Suspected pirates ride a boat off the coast of Somalia in March 2006.

Reported attacks in Somalia rose rapidly to 26 up from eight a year earlier, the London-based International Maritime Bureau said through its piracy reporting center in Kuala Lumpur, Malaysia. And some of those hijackings have turned deadly.
"The seafaring industry is very concerned about this," said Cyrus Mody, a senior analyst with IMB. "There is absolutely no regard for law in that area. Not only is it not good for business in Africa, but it blocks humanitarian aid and is bad for the general stability of the continent."
The political instability in Somalia gave pirates "totally free rein without any sort of deterrence from the law," Mody said. "They've got a free hand right now."
Somalia has had 16 years of violence and anarchy, and is now led by a government battling to establish authority even in the capital. Its coasts are virtually unpoliced.
Piracy off Somalia increased this year after Ethiopian forces backing Somali government troops ousted an Islamic militia in December, said Andrew Mwangura, program coordinator of the Seafarers Assistance Program which independently monitors piracy in the region.
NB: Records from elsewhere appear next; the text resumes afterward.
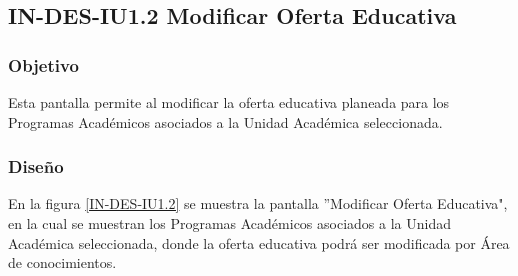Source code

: \subsection{IN-DES-IU1.2 Modificar Oferta Educativa}

\subsubsection{Objetivo}

Esta pantalla permite al  modificar la oferta educativa planeada para los Programas Académicos asociados a la Unidad Académica seleccionada.

\subsubsection{Diseño}

En la figura \ref{IN-DES-IU1.2} se muestra la pantalla ''Modificar Oferta Educativa", en la cual se muestran los Programas Académicos asociados a la Unidad Académica seleccionada, donde la oferta educativa podrá ser modificada por Área de conocimientos.


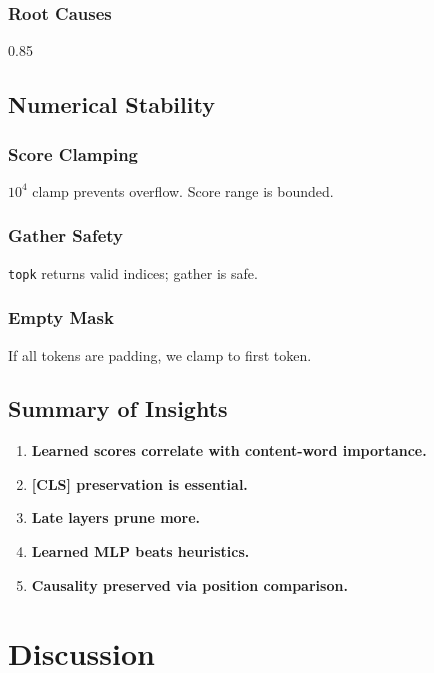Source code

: {\subsubsection{Root Causes}

0.85

\subsection{Numerical Stability}

\subsubsection{Score Clamping}

$10^4$ clamp prevents overflow. Score range is bounded.

\subsubsection{Gather Safety}

\texttt{topk} returns valid indices; gather is safe.

\subsubsection{Empty Mask}

If all tokens are padding, we clamp to first token.

\subsection{Summary of Insights}

\begin{enumerate}
\item \textbf{Learned scores correlate with content-word importance.}
\item \textbf{[CLS] preservation is essential.}
\item \textbf{Late layers prune more.}
\item \textbf{Learned MLP beats heuristics.}
\item \textbf{Causality preserved via position comparison.}

\end{enumerate}



\section{Discussion}

}
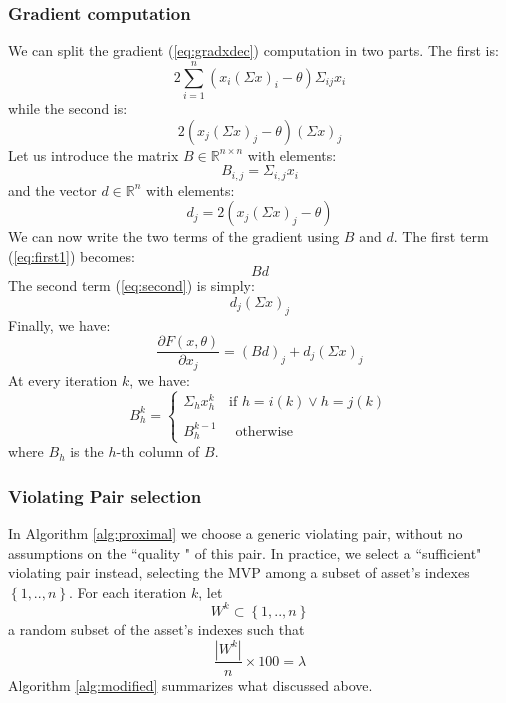 \subsubsection{Gradient computation}
We can split the gradient (\ref{eq:gradxdec}) computation in two parts. The first is:
\begin{equation}\label{eq:first1}
2 \sum_{i=1}^n \left(x_i (\Sigma x)_i - \theta\right)\Sigma_{ij}x_i
\end{equation}
while the second is:
\begin{equation}\label{eq:second}
2(x_j (\Sigma x)_j - \theta)(\Sigma x)_j
\end{equation}
Let us introduce the matrix $B \in \mathbb{R}^{n \times n}$ with elements:
\begin{equation}
B_{i,j} = \Sigma_{i,j}  x_i 
\end{equation}
and the vector $d \in \mathbb{R}^n$ with elements:
\begin{equation}
d_j = 2 (x_j (\Sigma x)_j - \theta) 
\end{equation}
We can now write the two terms of the gradient using $B$ and $d$. The first term (\ref{eq:first1}) becomes:
\begin{equation}
B d
\end{equation}
The second term (\ref{eq:second}) is simply:
\begin{equation}
d_j (\Sigma x)_j
\end{equation}
Finally, we have:
\begin{equation}\label{eq:newgradx}
\frac{\partial F(x,\theta)}{\partial x_j} =\left(B d\right)_j + d_j (\Sigma x)_j
\end{equation}
At every iteration $k$, we have:
\begin{equation}
B^{k}_{h} = \begin{cases}
		  		\Sigma_{h}x_h^{k} \quad \text{if } h = i(k) \vee h = j(k)\\\\
		  	    B^{k-1}_{h} \quad \text{     otherwise}
		  		\end{cases}
\end{equation}
where $B_{h}$ is the $h$-th column of $B$.

\subsubsection{Violating Pair selection}
In Algorithm \ref{alg:proximal} we choose a generic violating pair, without no assumptions on the \textquotedblleft quality " of this pair. In practice, we select a \textquotedblleft sufficient" violating pair instead, selecting the MVP among a subset of asset's indexes $\left\{1,.., n\right\}$. For each iteration $k$, let
\begin{equation}\label{eq:wk}
W^k \subset \left\{1,.., n\right\}
\end{equation}
a random subset of the asset's indexes such that
\begin{equation}\label{eq:wk2}
\frac{|W^k|}{n} \times 100 = \lambda
\end{equation}
Algorithm \ref{alg:modified} summarizes what discussed above.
During the six months that the Council of Islamic Courts ruled most of southern Somalia, where Somali pirates are based, piracy abated, Mwangura said.
At one point, the Islamic group said it was sending scores of fighters to crack down on pirates there. Islamic fighters even stormed a hijacked UAE-registered ship and recaptured it after a gunbattle in which pirates -- but no crew members -- were reportedly wounded.
In May, pirates complaining their demands had not been met killed a crew member a month after seizing a Taiwan-flagged fishing vessel off Somalia's northeastern coast.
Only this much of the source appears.